The AK Party, which has presided over strong economic growth and democratic political reforms since sweeping to power in 2002, denies the charges it has an Islamist agenda and says the lawsuit is an attack on Turkish democracy.
The petition, drawn up by the chief prosecutor of the Court of Appeals, calls for 71 AK Party officials including Prime Minister Tayyip Erdogan and President Abdullah Gul to be banned from politics for five years.
After a lengthy meeting, the Constitutional Court's 11 judges decided in a rare unanimous ruling to take up the case for closing the AK Party and for barring Erdogan and dozens of other lawmakers from politics for engaging in Islamist activities aimed at weakening the secular state.

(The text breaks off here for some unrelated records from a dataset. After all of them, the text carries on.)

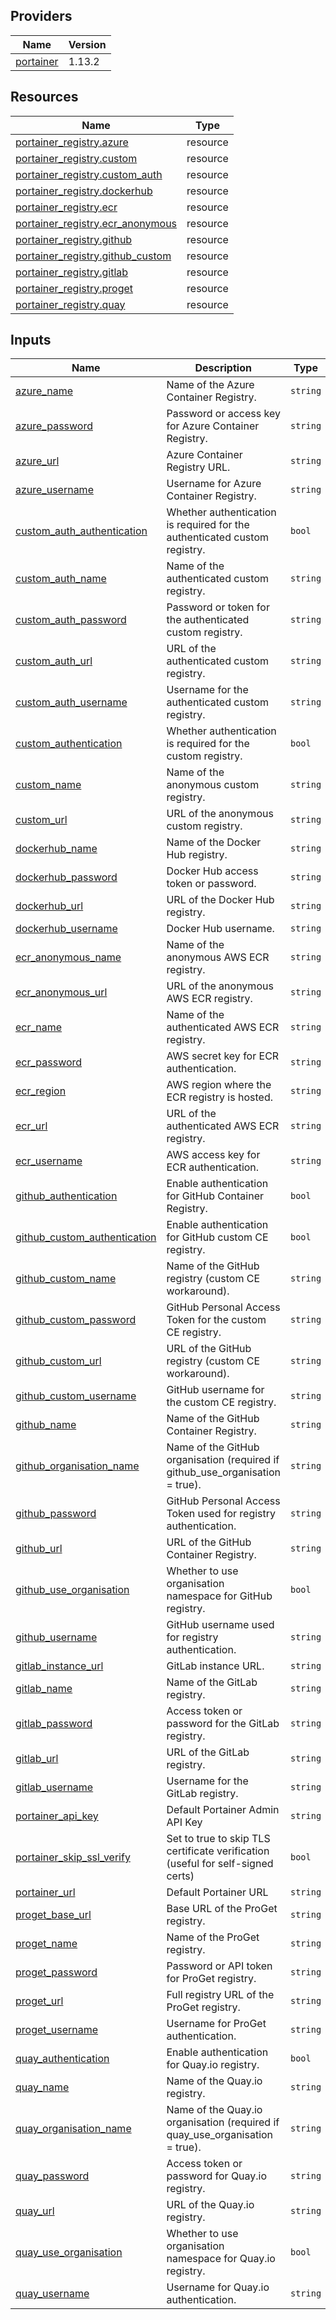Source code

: <!-- BEGIN_TF_DOCS -->


## Providers

| Name | Version |
|------|---------|
| <a name="provider_portainer"></a> [portainer](#provider\_portainer) | 1.13.2 |

## Resources

| Name | Type |
|------|------|
| [portainer_registry.azure](https://registry.terraform.io/providers/portainer/portainer/latest/docs/resources/registry) | resource |
| [portainer_registry.custom](https://registry.terraform.io/providers/portainer/portainer/latest/docs/resources/registry) | resource |
| [portainer_registry.custom_auth](https://registry.terraform.io/providers/portainer/portainer/latest/docs/resources/registry) | resource |
| [portainer_registry.dockerhub](https://registry.terraform.io/providers/portainer/portainer/latest/docs/resources/registry) | resource |
| [portainer_registry.ecr](https://registry.terraform.io/providers/portainer/portainer/latest/docs/resources/registry) | resource |
| [portainer_registry.ecr_anonymous](https://registry.terraform.io/providers/portainer/portainer/latest/docs/resources/registry) | resource |
| [portainer_registry.github](https://registry.terraform.io/providers/portainer/portainer/latest/docs/resources/registry) | resource |
| [portainer_registry.github_custom](https://registry.terraform.io/providers/portainer/portainer/latest/docs/resources/registry) | resource |
| [portainer_registry.gitlab](https://registry.terraform.io/providers/portainer/portainer/latest/docs/resources/registry) | resource |
| [portainer_registry.proget](https://registry.terraform.io/providers/portainer/portainer/latest/docs/resources/registry) | resource |
| [portainer_registry.quay](https://registry.terraform.io/providers/portainer/portainer/latest/docs/resources/registry) | resource |

## Inputs

| Name | Description | Type | Default | Required |
|------|-------------|------|---------|:--------:|
| <a name="input_azure_name"></a> [azure\_name](#input\_azure\_name) | Name of the Azure Container Registry. | `string` | `"Azure"` | no |
| <a name="input_azure_password"></a> [azure\_password](#input\_azure\_password) | Password or access key for Azure Container Registry. | `string` | `"azure-password"` | no |
| <a name="input_azure_url"></a> [azure\_url](#input\_azure\_url) | Azure Container Registry URL. | `string` | `"myproject.azurecr.io"` | no |
| <a name="input_azure_username"></a> [azure\_username](#input\_azure\_username) | Username for Azure Container Registry. | `string` | `"azure-user"` | no |
| <a name="input_custom_auth_authentication"></a> [custom\_auth\_authentication](#input\_custom\_auth\_authentication) | Whether authentication is required for the authenticated custom registry. | `bool` | `true` | no |
| <a name="input_custom_auth_name"></a> [custom\_auth\_name](#input\_custom\_auth\_name) | Name of the authenticated custom registry. | `string` | `"Custom Registry Auth"` | no |
| <a name="input_custom_auth_password"></a> [custom\_auth\_password](#input\_custom\_auth\_password) | Password or token for the authenticated custom registry. | `string` | `"custom-registry-password"` | no |
| <a name="input_custom_auth_url"></a> [custom\_auth\_url](#input\_custom\_auth\_url) | URL of the authenticated custom registry. | `string` | `"your-registry.example.com"` | no |
| <a name="input_custom_auth_username"></a> [custom\_auth\_username](#input\_custom\_auth\_username) | Username for the authenticated custom registry. | `string` | `"custom-registry-user"` | no |
| <a name="input_custom_authentication"></a> [custom\_authentication](#input\_custom\_authentication) | Whether authentication is required for the custom registry. | `bool` | `false` | no |
| <a name="input_custom_name"></a> [custom\_name](#input\_custom\_name) | Name of the anonymous custom registry. | `string` | `"Custom Registry"` | no |
| <a name="input_custom_url"></a> [custom\_url](#input\_custom\_url) | URL of the anonymous custom registry. | `string` | `"your-registry.example.com"` | no |
| <a name="input_dockerhub_name"></a> [dockerhub\_name](#input\_dockerhub\_name) | Name of the Docker Hub registry. | `string` | `"DockerHub"` | no |
| <a name="input_dockerhub_password"></a> [dockerhub\_password](#input\_dockerhub\_password) | Docker Hub access token or password. | `string` | `"docker-access-token"` | no |
| <a name="input_dockerhub_url"></a> [dockerhub\_url](#input\_dockerhub\_url) | URL of the Docker Hub registry. | `string` | `"docker.io"` | no |
| <a name="input_dockerhub_username"></a> [dockerhub\_username](#input\_dockerhub\_username) | Docker Hub username. | `string` | `"docker-user"` | no |
| <a name="input_ecr_anonymous_name"></a> [ecr\_anonymous\_name](#input\_ecr\_anonymous\_name) | Name of the anonymous AWS ECR registry. | `string` | `"AWS ECR Anonymous"` | no |
| <a name="input_ecr_anonymous_url"></a> [ecr\_anonymous\_url](#input\_ecr\_anonymous\_url) | URL of the anonymous AWS ECR registry. | `string` | `"123456789.dkr.ecr.us-east-1.amazonaws.com"` | no |
| <a name="input_ecr_name"></a> [ecr\_name](#input\_ecr\_name) | Name of the authenticated AWS ECR registry. | `string` | `"AWS ECR"` | no |
| <a name="input_ecr_password"></a> [ecr\_password](#input\_ecr\_password) | AWS secret key for ECR authentication. | `string` | `"aws-secret-key"` | no |
| <a name="input_ecr_region"></a> [ecr\_region](#input\_ecr\_region) | AWS region where the ECR registry is hosted. | `string` | `"us-east-1"` | no |
| <a name="input_ecr_url"></a> [ecr\_url](#input\_ecr\_url) | URL of the authenticated AWS ECR registry. | `string` | `"123456789.dkr.ecr.us-east-1.amazonaws.com"` | no |
| <a name="input_ecr_username"></a> [ecr\_username](#input\_ecr\_username) | AWS access key for ECR authentication. | `string` | `"aws-access-key"` | no |
| <a name="input_github_authentication"></a> [github\_authentication](#input\_github\_authentication) | Enable authentication for GitHub Container Registry. | `bool` | `true` | no |
| <a name="input_github_custom_authentication"></a> [github\_custom\_authentication](#input\_github\_custom\_authentication) | Enable authentication for GitHub custom CE registry. | `bool` | `true` | no |
| <a name="input_github_custom_name"></a> [github\_custom\_name](#input\_github\_custom\_name) | Name of the GitHub registry (custom CE workaround). | `string` | `"GitHub Registry Custom"` | no |
| <a name="input_github_custom_password"></a> [github\_custom\_password](#input\_github\_custom\_password) | GitHub Personal Access Token for the custom CE registry. | `string` | `"your-github-access-token"` | no |
| <a name="input_github_custom_url"></a> [github\_custom\_url](#input\_github\_custom\_url) | URL of the GitHub registry (custom CE workaround). | `string` | `"ghcr.io"` | no |
| <a name="input_github_custom_username"></a> [github\_custom\_username](#input\_github\_custom\_username) | GitHub username for the custom CE registry. | `string` | `"your-github-username"` | no |
| <a name="input_github_name"></a> [github\_name](#input\_github\_name) | Name of the GitHub Container Registry. | `string` | `"GitHub Registry"` | no |
| <a name="input_github_organisation_name"></a> [github\_organisation\_name](#input\_github\_organisation\_name) | Name of the GitHub organisation (required if github\_use\_organisation = true). | `string` | `"myorg"` | no |
| <a name="input_github_password"></a> [github\_password](#input\_github\_password) | GitHub Personal Access Token used for registry authentication. | `string` | `"your-github-access-token"` | no |
| <a name="input_github_url"></a> [github\_url](#input\_github\_url) | URL of the GitHub Container Registry. | `string` | `"ghcr.io"` | no |
| <a name="input_github_use_organisation"></a> [github\_use\_organisation](#input\_github\_use\_organisation) | Whether to use organisation namespace for GitHub registry. | `bool` | `true` | no |
| <a name="input_github_username"></a> [github\_username](#input\_github\_username) | GitHub username used for registry authentication. | `string` | `"your-github-username"` | no |
| <a name="input_gitlab_instance_url"></a> [gitlab\_instance\_url](#input\_gitlab\_instance\_url) | GitLab instance URL. | `string` | `"https://gitlab.com"` | no |
| <a name="input_gitlab_name"></a> [gitlab\_name](#input\_gitlab\_name) | Name of the GitLab registry. | `string` | `"GitLab Registry"` | no |
| <a name="input_gitlab_password"></a> [gitlab\_password](#input\_gitlab\_password) | Access token or password for the GitLab registry. | `string` | `"gitlab-access-token"` | no |
| <a name="input_gitlab_url"></a> [gitlab\_url](#input\_gitlab\_url) | URL of the GitLab registry. | `string` | `"registry.gitlab.com"` | no |
| <a name="input_gitlab_username"></a> [gitlab\_username](#input\_gitlab\_username) | Username for the GitLab registry. | `string` | `"gitlab-user"` | no |
| <a name="input_portainer_api_key"></a> [portainer\_api\_key](#input\_portainer\_api\_key) | Default Portainer Admin API Key | `string` | n/a | yes |
| <a name="input_portainer_skip_ssl_verify"></a> [portainer\_skip\_ssl\_verify](#input\_portainer\_skip\_ssl\_verify) | Set to true to skip TLS certificate verification (useful for self-signed certs) | `bool` | `true` | no |
| <a name="input_portainer_url"></a> [portainer\_url](#input\_portainer\_url) | Default Portainer URL | `string` | n/a | yes |
| <a name="input_proget_base_url"></a> [proget\_base\_url](#input\_proget\_base\_url) | Base URL of the ProGet registry. | `string` | `"proget.example.com"` | no |
| <a name="input_proget_name"></a> [proget\_name](#input\_proget\_name) | Name of the ProGet registry. | `string` | `"ProGet"` | no |
| <a name="input_proget_password"></a> [proget\_password](#input\_proget\_password) | Password or API token for ProGet registry. | `string` | `"proget-password"` | no |
| <a name="input_proget_url"></a> [proget\_url](#input\_proget\_url) | Full registry URL of the ProGet registry. | `string` | `"proget.example.com/example-registry"` | no |
| <a name="input_proget_username"></a> [proget\_username](#input\_proget\_username) | Username for ProGet authentication. | `string` | `"proget-user"` | no |
| <a name="input_quay_authentication"></a> [quay\_authentication](#input\_quay\_authentication) | Enable authentication for Quay.io registry. | `bool` | `true` | no |
| <a name="input_quay_name"></a> [quay\_name](#input\_quay\_name) | Name of the Quay.io registry. | `string` | `"Quay"` | no |
| <a name="input_quay_organisation_name"></a> [quay\_organisation\_name](#input\_quay\_organisation\_name) | Name of the Quay.io organisation (required if quay\_use\_organisation = true). | `string` | `"myorg"` | no |
| <a name="input_quay_password"></a> [quay\_password](#input\_quay\_password) | Access token or password for Quay.io registry. | `string` | `"quay-token"` | no |
| <a name="input_quay_url"></a> [quay\_url](#input\_quay\_url) | URL of the Quay.io registry. | `string` | `"quay.io"` | no |
| <a name="input_quay_use_organisation"></a> [quay\_use\_organisation](#input\_quay\_use\_organisation) | Whether to use organisation namespace for Quay.io registry. | `bool` | `true` | no |
| <a name="input_quay_username"></a> [quay\_username](#input\_quay\_username) | Username for Quay.io authentication. | `string` | `"quay-user"` | no |
<!-- END_TF_DOCS -->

European Enlargement Commissioner Olli Rehn said he would brief the full European Commission on the case on Wednesday, saying it exposed a "systemic error" in Turkey's constitution that may require an amendment.
"The prohibition or dissolution of political parties is a far-reaching measure which should be used with the utmost restraint," Rehn said in a statement. "I do not see any such justification for this case."
He repeated two previous warnings that in EU member states, the kind of political issues referred by the state prosecutor to the constitutional court were debated in parliament and decided through the ballot box, not in courtrooms. Continued...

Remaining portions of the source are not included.